National Strategies Secondary Maths Collection - ICT Supporting Mathematics: Geometry and Measures
Collection Author: Craig Barton - Maths AST and creator of www.mrbartonmaths.com (TES Name: mrbartonmaths)
The teaching of geometry has been revolutionised by the widespread availability of dynamic geometry software, which allows us to explore constructions, transformations, loci, measures and geometrical reasoning in new and dynamic ways.
Static diagrams can be replaced by models that move and allow pupils to explore and deepen their understanding of the principles governing the movements.
There are many commercially available materials that support the teaching of geometry, and we have also provided in this strand some free to use ready-prepared activities.
However, it is important to remember that pupils also need to learn how to use geometry software as one of their ICT tools to help solve problems.
1. Transformations and Co-ordinates
Dynamic geometry software has the power to create moving models and images to help pupils gain an understanding of transformations. Some spreadsheets and graphing software also have the capacity to demonstrate movement, sometimes in a simpler more accessible form. On the following pages are some examples of geometry on a spreadsheet, with lesson notes and guidance on their use.
- The resource consists of a spreadsheet that models rotation, enlargement, reflection and translation within a pair of axes using all four quadrants. Each transformation is dynamic and the initial image can change size and position.
- In this exercise pupils are encouraged to explore some strange maps of the world that are drawn in a ‘proportional’ style. Pupils then go on to draw a map of the UK based on time taken to make journeys from London to other cities rather than on distances.

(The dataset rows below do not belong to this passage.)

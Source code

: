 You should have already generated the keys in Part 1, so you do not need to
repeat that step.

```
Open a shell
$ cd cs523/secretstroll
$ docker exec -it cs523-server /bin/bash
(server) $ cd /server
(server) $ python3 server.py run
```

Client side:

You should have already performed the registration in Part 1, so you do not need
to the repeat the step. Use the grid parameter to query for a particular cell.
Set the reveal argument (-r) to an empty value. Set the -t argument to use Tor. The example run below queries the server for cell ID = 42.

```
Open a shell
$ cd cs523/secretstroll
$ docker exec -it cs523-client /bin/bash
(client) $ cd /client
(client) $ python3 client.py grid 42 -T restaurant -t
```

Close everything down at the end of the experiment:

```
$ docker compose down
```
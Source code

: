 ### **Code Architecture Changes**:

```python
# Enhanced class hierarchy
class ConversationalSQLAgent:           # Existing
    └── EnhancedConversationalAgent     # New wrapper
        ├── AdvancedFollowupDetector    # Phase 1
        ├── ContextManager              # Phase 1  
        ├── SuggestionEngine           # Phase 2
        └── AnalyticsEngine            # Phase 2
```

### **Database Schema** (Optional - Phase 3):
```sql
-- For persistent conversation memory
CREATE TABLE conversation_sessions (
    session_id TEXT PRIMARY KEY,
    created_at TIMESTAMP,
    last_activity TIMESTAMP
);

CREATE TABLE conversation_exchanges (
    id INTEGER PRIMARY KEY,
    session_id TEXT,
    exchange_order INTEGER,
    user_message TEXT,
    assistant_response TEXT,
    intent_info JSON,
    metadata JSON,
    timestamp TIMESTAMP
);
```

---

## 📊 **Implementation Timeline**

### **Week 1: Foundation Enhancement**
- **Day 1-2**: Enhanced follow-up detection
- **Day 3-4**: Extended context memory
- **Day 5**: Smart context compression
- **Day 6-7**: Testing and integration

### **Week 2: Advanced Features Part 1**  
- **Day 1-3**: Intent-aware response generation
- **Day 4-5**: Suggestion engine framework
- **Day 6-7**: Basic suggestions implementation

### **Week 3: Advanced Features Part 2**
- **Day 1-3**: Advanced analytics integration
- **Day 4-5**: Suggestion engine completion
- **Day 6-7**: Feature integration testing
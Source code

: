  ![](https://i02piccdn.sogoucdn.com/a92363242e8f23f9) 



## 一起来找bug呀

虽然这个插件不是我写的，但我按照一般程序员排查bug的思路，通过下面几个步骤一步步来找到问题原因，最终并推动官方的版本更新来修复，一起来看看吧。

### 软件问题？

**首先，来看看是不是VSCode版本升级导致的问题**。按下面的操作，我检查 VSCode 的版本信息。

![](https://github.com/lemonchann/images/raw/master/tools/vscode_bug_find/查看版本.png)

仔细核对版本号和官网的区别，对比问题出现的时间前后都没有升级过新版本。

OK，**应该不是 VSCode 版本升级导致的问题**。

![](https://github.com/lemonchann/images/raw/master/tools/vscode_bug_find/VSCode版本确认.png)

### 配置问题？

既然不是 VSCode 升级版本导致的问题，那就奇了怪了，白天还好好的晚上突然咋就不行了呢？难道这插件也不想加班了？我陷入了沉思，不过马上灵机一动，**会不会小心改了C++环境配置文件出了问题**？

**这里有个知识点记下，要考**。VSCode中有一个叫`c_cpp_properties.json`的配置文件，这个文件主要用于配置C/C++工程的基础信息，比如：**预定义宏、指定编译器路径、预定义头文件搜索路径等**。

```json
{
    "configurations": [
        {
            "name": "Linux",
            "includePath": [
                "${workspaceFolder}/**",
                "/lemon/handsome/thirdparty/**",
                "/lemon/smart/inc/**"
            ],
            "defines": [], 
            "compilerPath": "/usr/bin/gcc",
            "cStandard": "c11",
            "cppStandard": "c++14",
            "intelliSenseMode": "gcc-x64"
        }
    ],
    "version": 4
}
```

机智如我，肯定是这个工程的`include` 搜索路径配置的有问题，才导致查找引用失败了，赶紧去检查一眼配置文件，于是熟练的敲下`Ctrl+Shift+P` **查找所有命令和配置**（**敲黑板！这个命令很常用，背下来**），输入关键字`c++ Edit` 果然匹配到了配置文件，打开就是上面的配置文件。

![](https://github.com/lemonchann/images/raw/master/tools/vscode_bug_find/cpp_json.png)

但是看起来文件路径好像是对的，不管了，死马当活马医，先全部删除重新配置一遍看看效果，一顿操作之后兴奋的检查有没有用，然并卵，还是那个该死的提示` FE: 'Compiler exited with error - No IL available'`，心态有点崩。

2. Measures and Mensuration
The ability to manipulate shapes using dynamic geometry software can help pupils explore relationships between shapes and their areas. For example, in one of the examples provided, a parallelogram can be changed to form a rectangle while conserving its area, enabling pupils to understand the connection between the formula for the area of a rectangle and the area of a parallelogram.
- These resources, provided in two formats of dynamic geometry software, allow teachers to help pupils develop an understanding for the formulae of areas of shapes such as parallelograms.
- This resource uses dynamic geometry to look at the geometric properties of a penny-farthing. The associated worksheet asks questions regarding circumference, scale factors and arcs and touches on the tangent-radius property.